Caleb's vocal lines and melodies have never been boring, and have always erred this side of pretty. After nearly three albums of the same spacey, U2-esque ringing chords and riffs, I was hoping for more of the straight forward three or four chord power chord songs that got my attention five, almost six years ago with the EP and Y&YMH. "Notion", "Use Somebody" and the first single "Sex on Fire" all liken to this structure of the U2 chords: see here and here if you don't know what I'm talking about. "17" is just another rehashing Aha Shake's "Milk" and "Soft" and Because of the Times's "True Love Way" in what seems to be Kings' recurring obsession with young, young ladies.
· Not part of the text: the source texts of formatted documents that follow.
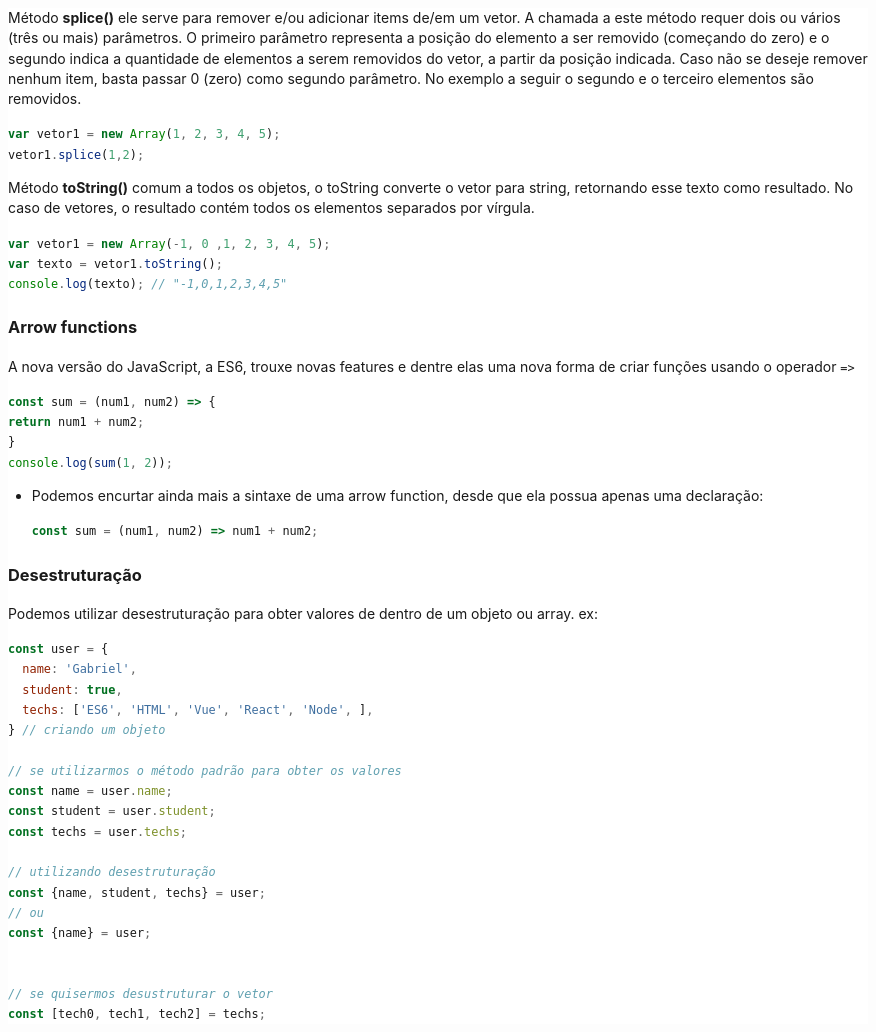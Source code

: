 

 Método **splice()** ele serve para  remover e/ou adicionar items de/em um vetor. A chamada a este método  requer dois ou vários (três ou mais) parâmetros. O primeiro  parâmetro representa a posição do elemento a ser removido (começando do  zero) e o segundo indica a quantidade de elementos a serem removidos do  vetor, a partir da posição indicada. Caso não se deseje remover nenhum  item, basta passar 0 (zero) como segundo parâmetro. No exemplo a seguir o segundo e o terceiro elementos são removidos.

  ```javascript
var vetor1 = new Array(1, 2, 3, 4, 5);
vetor1.splice(1,2);
  ```



 Método **toString()** comum a  todos os objetos, o toString converte o vetor para string, retornando  esse texto como resultado. No caso de vetores, o resultado contém todos  os elementos separados por vírgula.

  ```javascript
var vetor1 = new Array(-1, 0 ,1, 2, 3, 4, 5);
var texto = vetor1.toString();
console.log(texto); // "-1,0,1,2,3,4,5"
  ```


### Arrow functions

 A nova versão do JavaScript, a ES6, trouxe novas features e dentre elas uma nova forma de criar funções usando o operador `=>`

  ```javascript
const sum = (num1, num2) => {
  return num1 + num2;
}
console.log(sum(1, 2));
  ```

  - Podemos encurtar ainda mais a sintaxe de uma arrow function, desde que ela possua apenas uma declaração:

    ```javascript
    const sum = (num1, num2) => num1 + num2;
    ```

    

### Desestruturação

 Podemos utilizar desestruturação para obter valores de dentro de um objeto ou array. ex:

  ```javascript
const user = {
    name: 'Gabriel',
    student: true,
    techs: ['ES6', 'HTML', 'Vue', 'React', 'Node', ],
} // criando um objeto 

// se utilizarmos o método padrão para obter os valores
const name = user.name;
const student = user.student;
const techs = user.techs;

// utilizando desestruturação
const {name, student, techs} = user;
// ou
const {name} = user;


// se quisermos desustruturar o vetor
const [tech0, tech1, tech2] = techs; 
  ```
Three things with the KoL that are bothering me as they stand today:
- The songs are starting to run together and sound too much alike with the same melody and falsetto vocals. The guitar harmonics and U2-ism has become overwhelming and simply overplayed. The bass has retreated into hiccups it sounds like, and for god's sake, let Nathan actually play the drums- he can, I promise. I've seen it, I've heard it and I've felt it. See here.
- What's with the 'fashionista' outfits? Yes, y'all are big in Europe, so I can understand your wardrobe lending itself to more of their style of dress, but c'mon on now. You're not that big here (you could be, if y'all played that ol' rock n roll again one day). Y'all are from Nashville, and even the little emo-mall kids are out growing the tight pants, the cutesy sweaters and the whining on their records these days. And your cool-guy haircuts have got to go. Where's the mustaches and the pageboy haircuts that I remember so well and grew to love so dearly? I was even jealous of your mustache skills and abilities.
- Why no more rocking out? In the beginning, that's all there was: it was an hour of soaken wet, sweaty t-shirts, spilled beer and bourbon and trying to catch your breath between songs and at the end. In the middle years, there was a reasonable combination of sweat and rock mixed with lighters and swaying. Now most of the songs on the album are swayers. I feel like I'm at a love or church rally with the way they ring out and lend themselves to putting your arm around the person next to you and swaying the night away. There's not a true rocker on this album; not nary a one.
In the second track "Crawl", Caleb warns with his signature howl "You better learn to crawl before I walk away." Yep, that about sums it up. The Kings need to learn to crawl again and go back to the basics before I/we all walk away.
And that's what it all really comes down to, is that there's really just not enough cock 'n balls for me anymore. And I think that goes for alot of us, as I was left wanting more or something that simply is not there this time.
Sidenote: there are two album covers up top. One is for the UK release, the other is for us. Can you guess which one is which?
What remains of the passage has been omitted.